● **Information**
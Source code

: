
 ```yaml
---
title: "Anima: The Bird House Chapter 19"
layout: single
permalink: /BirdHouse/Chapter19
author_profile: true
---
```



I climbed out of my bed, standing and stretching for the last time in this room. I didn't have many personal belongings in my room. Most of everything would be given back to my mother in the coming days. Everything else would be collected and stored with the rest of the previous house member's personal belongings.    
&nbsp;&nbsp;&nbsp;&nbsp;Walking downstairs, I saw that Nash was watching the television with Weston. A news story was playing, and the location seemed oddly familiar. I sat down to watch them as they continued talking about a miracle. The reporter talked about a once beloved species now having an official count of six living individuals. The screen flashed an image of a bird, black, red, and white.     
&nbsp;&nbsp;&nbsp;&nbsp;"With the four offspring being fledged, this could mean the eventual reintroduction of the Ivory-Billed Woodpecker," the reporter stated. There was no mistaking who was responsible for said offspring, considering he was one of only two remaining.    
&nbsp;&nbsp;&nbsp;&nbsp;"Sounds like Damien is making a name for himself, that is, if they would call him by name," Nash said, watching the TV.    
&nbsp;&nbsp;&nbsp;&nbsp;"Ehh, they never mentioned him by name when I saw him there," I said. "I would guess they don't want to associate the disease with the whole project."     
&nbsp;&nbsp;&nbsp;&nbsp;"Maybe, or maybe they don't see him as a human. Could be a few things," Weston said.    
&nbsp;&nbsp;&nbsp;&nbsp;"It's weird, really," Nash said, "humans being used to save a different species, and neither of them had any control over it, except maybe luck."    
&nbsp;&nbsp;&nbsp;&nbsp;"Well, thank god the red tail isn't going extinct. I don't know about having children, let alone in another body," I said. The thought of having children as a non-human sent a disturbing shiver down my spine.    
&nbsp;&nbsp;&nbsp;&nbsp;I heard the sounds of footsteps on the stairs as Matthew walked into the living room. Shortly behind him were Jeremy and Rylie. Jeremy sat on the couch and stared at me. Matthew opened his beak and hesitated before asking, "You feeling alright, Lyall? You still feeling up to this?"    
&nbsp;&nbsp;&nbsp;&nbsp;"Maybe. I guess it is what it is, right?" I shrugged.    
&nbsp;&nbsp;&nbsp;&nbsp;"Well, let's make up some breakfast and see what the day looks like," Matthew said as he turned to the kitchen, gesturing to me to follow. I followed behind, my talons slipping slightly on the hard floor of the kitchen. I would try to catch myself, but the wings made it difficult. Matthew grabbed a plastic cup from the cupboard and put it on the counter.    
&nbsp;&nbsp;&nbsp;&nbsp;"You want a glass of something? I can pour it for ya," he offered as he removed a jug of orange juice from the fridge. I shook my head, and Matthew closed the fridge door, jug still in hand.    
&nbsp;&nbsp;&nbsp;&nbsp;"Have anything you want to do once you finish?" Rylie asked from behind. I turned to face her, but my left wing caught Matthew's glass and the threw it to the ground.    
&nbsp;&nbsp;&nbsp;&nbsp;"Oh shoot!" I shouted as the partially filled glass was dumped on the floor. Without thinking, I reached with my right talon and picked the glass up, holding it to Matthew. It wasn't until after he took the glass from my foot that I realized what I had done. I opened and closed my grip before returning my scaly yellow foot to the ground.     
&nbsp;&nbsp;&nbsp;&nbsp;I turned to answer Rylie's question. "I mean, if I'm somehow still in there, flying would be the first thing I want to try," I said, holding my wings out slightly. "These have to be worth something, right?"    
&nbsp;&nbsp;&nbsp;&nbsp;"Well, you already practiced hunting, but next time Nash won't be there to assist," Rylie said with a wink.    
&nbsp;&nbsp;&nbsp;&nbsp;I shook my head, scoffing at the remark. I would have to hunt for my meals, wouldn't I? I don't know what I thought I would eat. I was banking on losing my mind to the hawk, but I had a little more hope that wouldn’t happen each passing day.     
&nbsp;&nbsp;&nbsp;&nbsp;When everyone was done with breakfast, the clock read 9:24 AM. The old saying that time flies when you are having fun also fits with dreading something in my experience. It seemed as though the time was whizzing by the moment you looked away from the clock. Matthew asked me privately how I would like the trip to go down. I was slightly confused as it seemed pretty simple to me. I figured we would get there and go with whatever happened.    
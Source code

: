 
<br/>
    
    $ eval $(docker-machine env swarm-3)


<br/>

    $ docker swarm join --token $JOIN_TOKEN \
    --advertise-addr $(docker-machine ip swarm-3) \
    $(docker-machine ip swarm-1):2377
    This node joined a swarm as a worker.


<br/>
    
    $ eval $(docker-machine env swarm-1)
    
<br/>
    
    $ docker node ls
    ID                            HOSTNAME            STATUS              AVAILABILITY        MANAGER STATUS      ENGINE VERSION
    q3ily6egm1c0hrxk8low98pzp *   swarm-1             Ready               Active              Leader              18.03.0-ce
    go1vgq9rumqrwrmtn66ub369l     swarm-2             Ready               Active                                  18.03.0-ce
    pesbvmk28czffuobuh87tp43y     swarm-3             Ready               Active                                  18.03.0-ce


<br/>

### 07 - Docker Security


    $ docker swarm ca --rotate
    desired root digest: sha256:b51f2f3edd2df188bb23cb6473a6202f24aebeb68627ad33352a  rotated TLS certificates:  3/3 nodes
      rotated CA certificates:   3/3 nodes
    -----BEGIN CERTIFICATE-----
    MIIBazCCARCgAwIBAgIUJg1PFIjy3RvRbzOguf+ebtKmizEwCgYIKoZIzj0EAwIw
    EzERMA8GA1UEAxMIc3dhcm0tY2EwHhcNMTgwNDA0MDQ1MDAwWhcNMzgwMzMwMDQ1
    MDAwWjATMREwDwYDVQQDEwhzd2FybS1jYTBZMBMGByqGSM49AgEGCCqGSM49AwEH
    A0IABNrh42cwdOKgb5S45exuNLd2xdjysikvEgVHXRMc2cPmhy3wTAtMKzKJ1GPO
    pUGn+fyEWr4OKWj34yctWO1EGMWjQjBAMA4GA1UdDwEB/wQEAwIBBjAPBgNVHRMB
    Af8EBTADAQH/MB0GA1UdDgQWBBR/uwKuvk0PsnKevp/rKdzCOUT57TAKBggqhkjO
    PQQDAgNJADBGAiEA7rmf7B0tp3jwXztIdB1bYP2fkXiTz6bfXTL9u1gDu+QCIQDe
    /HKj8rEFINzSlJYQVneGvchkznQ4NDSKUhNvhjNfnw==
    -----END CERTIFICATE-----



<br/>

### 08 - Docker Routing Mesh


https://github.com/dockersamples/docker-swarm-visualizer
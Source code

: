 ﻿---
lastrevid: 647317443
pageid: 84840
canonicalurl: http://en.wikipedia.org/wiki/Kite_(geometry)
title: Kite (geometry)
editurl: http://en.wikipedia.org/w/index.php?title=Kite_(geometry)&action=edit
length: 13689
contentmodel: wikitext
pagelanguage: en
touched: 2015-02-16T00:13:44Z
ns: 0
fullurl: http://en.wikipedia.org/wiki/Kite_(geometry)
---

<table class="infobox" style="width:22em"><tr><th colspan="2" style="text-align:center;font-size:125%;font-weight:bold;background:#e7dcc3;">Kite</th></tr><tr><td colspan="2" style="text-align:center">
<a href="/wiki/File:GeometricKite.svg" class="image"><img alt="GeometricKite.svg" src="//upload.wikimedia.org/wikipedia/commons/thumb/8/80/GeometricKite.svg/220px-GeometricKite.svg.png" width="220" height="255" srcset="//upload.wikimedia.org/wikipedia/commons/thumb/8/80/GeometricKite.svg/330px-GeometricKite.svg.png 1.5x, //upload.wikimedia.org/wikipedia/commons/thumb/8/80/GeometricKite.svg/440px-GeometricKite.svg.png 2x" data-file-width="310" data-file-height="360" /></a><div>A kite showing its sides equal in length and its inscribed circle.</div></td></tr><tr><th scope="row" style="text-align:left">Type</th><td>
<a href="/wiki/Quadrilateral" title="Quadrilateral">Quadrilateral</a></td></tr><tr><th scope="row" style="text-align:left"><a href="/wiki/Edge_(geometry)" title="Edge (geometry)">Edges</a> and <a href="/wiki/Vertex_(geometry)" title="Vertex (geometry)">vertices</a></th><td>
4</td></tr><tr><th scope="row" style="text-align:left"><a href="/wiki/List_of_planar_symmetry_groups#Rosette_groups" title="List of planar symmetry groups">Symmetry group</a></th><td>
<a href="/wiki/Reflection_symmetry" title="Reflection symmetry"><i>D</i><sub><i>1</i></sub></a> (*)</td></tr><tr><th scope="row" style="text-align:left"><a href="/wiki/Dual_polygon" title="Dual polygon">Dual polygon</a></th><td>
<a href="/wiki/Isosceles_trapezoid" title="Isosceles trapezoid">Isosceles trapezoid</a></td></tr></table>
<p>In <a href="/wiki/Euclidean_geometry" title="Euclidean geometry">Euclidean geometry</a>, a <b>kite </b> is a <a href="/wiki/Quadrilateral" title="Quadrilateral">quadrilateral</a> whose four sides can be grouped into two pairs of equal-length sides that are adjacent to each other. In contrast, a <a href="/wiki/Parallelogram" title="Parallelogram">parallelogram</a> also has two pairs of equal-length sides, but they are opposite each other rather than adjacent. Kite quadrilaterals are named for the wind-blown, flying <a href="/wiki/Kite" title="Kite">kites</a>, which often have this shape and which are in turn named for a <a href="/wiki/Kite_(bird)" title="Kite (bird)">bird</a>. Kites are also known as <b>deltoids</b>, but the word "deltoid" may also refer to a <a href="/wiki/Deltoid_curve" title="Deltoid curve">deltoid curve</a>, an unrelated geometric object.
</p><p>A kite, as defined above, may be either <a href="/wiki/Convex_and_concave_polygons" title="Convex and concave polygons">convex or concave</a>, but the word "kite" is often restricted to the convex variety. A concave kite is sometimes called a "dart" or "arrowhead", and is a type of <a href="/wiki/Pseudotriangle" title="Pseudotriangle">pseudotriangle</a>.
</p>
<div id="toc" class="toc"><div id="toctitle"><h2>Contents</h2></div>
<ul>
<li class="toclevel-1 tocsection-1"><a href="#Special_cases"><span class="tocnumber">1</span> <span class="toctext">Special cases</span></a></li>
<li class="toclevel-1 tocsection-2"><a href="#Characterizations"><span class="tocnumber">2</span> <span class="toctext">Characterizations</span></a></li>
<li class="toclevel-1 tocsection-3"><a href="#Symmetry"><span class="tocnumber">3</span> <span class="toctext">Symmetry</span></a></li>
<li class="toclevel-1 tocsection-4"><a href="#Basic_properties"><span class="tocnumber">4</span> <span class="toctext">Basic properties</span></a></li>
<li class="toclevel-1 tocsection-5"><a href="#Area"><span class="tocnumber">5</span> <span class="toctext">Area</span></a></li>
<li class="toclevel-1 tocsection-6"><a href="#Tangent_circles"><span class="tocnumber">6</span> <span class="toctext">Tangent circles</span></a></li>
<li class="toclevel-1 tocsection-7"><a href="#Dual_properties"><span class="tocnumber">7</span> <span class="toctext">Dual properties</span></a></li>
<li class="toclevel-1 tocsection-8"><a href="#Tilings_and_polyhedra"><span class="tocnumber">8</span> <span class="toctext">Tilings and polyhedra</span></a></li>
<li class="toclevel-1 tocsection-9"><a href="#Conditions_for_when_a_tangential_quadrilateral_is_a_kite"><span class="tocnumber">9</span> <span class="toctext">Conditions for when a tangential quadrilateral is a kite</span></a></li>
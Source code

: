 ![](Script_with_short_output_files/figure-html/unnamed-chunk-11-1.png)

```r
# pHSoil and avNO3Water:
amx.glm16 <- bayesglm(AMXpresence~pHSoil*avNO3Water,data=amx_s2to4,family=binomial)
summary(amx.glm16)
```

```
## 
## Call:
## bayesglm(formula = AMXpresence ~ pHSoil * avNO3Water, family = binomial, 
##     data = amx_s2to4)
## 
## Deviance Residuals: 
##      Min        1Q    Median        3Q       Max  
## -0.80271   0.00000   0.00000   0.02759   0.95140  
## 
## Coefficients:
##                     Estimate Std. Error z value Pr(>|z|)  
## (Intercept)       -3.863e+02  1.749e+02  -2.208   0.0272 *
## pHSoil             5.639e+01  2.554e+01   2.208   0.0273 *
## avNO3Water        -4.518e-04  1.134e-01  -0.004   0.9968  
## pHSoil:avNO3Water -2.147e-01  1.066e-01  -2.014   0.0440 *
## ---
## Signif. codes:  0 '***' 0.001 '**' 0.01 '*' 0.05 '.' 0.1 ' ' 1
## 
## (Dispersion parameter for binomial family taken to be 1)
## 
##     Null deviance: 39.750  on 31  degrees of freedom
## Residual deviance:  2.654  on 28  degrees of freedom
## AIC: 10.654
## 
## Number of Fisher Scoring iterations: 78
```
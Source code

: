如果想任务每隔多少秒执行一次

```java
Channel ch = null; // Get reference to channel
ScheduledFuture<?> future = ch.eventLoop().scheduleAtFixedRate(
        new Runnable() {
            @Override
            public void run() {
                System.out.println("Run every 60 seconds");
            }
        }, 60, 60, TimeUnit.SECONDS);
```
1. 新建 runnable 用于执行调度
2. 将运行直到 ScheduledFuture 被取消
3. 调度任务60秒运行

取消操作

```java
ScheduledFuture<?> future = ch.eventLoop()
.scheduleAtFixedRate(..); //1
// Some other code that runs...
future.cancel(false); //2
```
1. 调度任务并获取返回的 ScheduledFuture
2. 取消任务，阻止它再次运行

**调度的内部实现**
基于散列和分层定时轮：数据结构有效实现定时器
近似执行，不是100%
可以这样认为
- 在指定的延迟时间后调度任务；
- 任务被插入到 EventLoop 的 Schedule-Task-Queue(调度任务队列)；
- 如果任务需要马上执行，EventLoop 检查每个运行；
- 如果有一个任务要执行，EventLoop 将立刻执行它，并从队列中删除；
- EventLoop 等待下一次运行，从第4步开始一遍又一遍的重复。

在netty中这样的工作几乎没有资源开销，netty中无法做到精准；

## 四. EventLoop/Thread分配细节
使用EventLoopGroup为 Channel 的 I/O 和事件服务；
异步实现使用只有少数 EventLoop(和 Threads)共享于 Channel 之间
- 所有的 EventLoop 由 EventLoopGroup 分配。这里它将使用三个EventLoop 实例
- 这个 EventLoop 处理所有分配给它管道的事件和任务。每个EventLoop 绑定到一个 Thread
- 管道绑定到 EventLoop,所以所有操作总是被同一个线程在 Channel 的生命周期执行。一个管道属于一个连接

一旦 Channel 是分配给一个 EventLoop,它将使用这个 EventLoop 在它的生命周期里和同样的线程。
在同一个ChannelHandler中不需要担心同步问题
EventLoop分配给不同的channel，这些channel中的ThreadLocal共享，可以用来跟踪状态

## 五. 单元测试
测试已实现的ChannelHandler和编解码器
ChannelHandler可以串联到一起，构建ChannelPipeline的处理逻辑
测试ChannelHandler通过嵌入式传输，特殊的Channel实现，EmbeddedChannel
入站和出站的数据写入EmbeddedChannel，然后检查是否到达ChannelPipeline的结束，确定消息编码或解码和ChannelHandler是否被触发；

● **The problem**
Begin with the first line of the records and finish with the line containing "I climbed out". Reproduce those lines exactly, both ends included, and nothing else.

● **Response to this exercise**
Source code

:
 ```yaml
---
title: "Anima: The Bird House Chapter 19"
layout: single
permalink: /BirdHouse/Chapter19
author_profile: true
---
```



I climbed out of my bed, standing and stretching for the last time in this room. I didn't have many personal belongings in my room. Most of everything would be given back to my mother in the coming days. Everything else would be collected and stored with the rest of the previous house member's personal belongings.    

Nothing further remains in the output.